Inhibitors of prostaglandin synthesis augment beta-adrenergic responsiveness in canine coronary arteries.

Abstract

The effects of inhibition of endogenous prostaglandin synthesis on the release of norepinephrine from sympathetic nerves and on postjunctional adrenergic responsiveness were studied in isolated canine left circumflex coronary arteries. In rings, suspended for isometric tension recording and contracted with prostaglandin F2 alpha, transmural electrical stimulation caused frequency-dependent relaxations, which were blocked by propranolol and augmented by indomethacin.

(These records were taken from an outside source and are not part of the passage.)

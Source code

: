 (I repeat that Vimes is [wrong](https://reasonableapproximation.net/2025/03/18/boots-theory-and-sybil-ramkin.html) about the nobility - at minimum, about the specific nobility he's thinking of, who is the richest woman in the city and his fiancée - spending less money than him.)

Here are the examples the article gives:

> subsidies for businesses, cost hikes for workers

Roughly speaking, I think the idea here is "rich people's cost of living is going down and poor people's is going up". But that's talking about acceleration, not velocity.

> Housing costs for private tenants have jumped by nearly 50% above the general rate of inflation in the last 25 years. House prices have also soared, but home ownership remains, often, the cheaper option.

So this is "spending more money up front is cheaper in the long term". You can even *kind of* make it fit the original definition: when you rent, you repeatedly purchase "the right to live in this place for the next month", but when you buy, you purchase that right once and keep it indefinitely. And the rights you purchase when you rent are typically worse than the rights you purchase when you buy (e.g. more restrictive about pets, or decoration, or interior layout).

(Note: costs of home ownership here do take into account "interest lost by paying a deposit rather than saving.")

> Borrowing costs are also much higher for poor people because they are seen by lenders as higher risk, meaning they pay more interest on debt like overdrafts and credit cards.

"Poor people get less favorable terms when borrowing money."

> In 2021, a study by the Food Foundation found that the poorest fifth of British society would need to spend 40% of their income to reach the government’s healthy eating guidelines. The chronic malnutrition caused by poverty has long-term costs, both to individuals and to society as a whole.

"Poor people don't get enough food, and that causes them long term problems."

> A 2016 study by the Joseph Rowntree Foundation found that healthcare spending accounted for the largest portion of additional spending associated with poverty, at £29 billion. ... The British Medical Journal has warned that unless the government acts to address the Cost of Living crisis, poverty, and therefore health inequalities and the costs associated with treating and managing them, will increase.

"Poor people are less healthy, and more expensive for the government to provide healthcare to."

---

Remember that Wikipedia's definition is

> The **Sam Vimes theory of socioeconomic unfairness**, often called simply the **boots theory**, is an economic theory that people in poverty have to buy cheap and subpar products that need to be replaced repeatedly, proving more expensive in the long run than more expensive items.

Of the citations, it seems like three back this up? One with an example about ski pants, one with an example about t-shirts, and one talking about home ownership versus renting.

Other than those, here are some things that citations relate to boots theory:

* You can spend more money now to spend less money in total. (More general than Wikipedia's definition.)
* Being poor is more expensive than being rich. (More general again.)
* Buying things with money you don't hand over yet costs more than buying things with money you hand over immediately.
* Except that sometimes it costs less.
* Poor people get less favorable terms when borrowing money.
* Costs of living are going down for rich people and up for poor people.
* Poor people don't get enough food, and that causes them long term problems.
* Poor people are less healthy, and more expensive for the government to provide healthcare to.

In superfused strips, previously incubated with [3H]norepinephrine, electrical stimulation (2 Hz) increased the overflow of tritiated neurotransmitter; indomethacin did not influence basal or evoked [3H]norepinephrine overflow. Exogenous norepinephrine caused relaxations in rings contracted with prostaglandin F2 alpha, but increases in tension in potassium-depolarized tissues which could be abolished by phentolamine; isoproterenol induced relaxations in both cases. Indomethacin significantly augmented the relaxation in response to exogenous norepinephrine (during contractions with prostaglandin F2 alpha) and reversed norepinephrine-induced contractions (during potassium-depolarization) into relaxation. Other cyclooxygenase inhibitors had comparable effects. In the presence of propranolol, indomethacin did not diminish contractions evoked by norepinephrine in depolarized rings. Relaxations induced by sodium nitroprusside or acetylcholine during contractions caused by prostaglandin F2 alpha or potassium chloride were not affected by indomethacin. The augmentation of beta-adrenergic responsiveness by indomethacin was abolished by exogenous prostacyclin. The prostacyclin synthetase inhibitor tranylcypromine and exogenous prostaglandin E2 depressed beta-adrenergic responsiveness. Indomethacin did not affect the facilitatory action of phosphodiesterase inhibition on beta-adrenergic relaxation. The data suggest that endogenous prostaglandins (most probably prostacyclin and prostaglandin E2) exert a "braking" effect on beta-adrenergic responsiveness in coronary arterial smooth muscle.